Writing while impoverished indelibly changed my worldview—it taught me that even if your assets total less than zero, you can still produce something that may have an impact on the world. Becoming an adult during the so-called Great Recession taught me resilience. But it also showed me how deeply unequal the world is, and how challenging it is to rise above so many intersectional problems at once.
What tools have you rejected?
I think a lot about affect and professional comportment as metaphorical tools—old, dusty, darkly beguiling tools—ones that I’ve tried to do away with. I can’t count the times I’ve been characterized as too serious, not friendly enough, or stern. Not in a genius-autistic way, but in a non-feminine way. In a way that doesn’t particularly massage a social apparatus of feminine charm and other crap associated with femininity that I’m expected to deal with on top of being an art critic.

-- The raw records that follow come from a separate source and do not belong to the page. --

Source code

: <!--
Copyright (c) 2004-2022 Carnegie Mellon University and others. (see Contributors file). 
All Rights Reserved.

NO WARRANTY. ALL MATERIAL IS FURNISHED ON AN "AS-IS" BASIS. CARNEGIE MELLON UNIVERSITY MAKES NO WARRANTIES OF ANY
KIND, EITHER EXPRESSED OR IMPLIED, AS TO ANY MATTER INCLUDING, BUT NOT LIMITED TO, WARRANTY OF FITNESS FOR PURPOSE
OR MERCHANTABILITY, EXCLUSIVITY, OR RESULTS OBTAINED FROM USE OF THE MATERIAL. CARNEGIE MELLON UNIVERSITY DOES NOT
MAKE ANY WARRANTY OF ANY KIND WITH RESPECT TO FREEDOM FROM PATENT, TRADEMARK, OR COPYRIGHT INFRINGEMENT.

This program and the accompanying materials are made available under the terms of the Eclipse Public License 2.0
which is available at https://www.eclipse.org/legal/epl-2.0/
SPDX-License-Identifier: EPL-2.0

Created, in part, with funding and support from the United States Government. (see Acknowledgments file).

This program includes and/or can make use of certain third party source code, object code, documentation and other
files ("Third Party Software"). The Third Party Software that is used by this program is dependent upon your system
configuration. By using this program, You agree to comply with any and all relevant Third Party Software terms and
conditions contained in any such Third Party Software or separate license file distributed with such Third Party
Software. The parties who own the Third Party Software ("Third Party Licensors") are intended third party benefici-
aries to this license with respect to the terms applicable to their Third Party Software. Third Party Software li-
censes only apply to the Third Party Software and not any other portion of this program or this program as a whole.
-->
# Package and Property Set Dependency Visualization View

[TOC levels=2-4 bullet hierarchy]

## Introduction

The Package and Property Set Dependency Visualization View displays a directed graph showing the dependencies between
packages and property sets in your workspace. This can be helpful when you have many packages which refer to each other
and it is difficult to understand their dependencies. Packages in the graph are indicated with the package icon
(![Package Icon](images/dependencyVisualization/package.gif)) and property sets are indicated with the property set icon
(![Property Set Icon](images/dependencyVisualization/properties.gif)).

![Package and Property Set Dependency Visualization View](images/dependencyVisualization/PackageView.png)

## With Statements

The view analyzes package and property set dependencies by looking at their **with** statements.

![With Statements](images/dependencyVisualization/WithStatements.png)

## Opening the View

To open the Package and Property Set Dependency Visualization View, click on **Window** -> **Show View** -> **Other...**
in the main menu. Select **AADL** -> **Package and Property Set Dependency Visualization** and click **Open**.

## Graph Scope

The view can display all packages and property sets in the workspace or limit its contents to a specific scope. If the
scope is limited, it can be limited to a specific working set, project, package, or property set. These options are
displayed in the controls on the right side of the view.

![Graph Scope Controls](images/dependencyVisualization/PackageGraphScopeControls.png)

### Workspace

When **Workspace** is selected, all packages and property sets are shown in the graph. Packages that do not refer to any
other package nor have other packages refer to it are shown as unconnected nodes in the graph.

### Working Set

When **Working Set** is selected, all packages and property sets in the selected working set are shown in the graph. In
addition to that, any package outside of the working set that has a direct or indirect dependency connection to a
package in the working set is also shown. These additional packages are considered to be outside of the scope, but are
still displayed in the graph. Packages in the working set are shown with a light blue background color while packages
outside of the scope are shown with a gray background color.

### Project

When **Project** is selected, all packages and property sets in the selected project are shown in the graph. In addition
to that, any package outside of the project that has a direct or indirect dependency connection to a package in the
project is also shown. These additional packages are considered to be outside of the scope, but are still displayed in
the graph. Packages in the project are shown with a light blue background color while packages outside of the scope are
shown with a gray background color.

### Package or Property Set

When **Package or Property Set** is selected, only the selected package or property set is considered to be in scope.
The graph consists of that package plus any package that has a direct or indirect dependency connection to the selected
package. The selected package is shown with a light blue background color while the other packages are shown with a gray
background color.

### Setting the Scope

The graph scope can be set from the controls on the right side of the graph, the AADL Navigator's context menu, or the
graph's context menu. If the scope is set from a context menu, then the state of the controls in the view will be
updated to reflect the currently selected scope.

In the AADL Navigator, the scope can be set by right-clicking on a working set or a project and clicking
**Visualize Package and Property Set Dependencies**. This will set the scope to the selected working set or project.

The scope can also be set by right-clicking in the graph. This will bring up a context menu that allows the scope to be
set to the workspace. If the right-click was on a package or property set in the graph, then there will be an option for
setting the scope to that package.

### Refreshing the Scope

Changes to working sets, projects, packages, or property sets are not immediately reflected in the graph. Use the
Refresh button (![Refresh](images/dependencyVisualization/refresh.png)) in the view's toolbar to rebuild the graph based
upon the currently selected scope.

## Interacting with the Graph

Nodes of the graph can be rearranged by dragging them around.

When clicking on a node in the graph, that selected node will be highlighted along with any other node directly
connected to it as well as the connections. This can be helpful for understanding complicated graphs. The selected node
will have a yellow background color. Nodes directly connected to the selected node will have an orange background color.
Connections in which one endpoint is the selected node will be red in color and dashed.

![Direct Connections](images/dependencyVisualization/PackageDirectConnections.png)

Yesterday, in a private conversation with a friend, we had a “truthy” moment about my public-speaking capabilities. She said, “You’re a fine public speaker. But the last time I saw you speak you came off as really upset.” As if this was a bad, embarrassing thing. The next thing I know, I spent 15 minutes in this conversation trying to recount and explain why I may have come off as upset but I’m really a happy well-adjusted person thankyouverymuch, until I mentally collapsed under my emotional acrobatics. Here’s a secret: I am upset. You should be upset, too. We should all be upset. Have you looked outside or checked your bank account lately? I momentarily had forgotten that being emotional and a public intellectual at the same time is strictly verboten in this game. And for a moment, I had actually felt guilty about breaking the rules.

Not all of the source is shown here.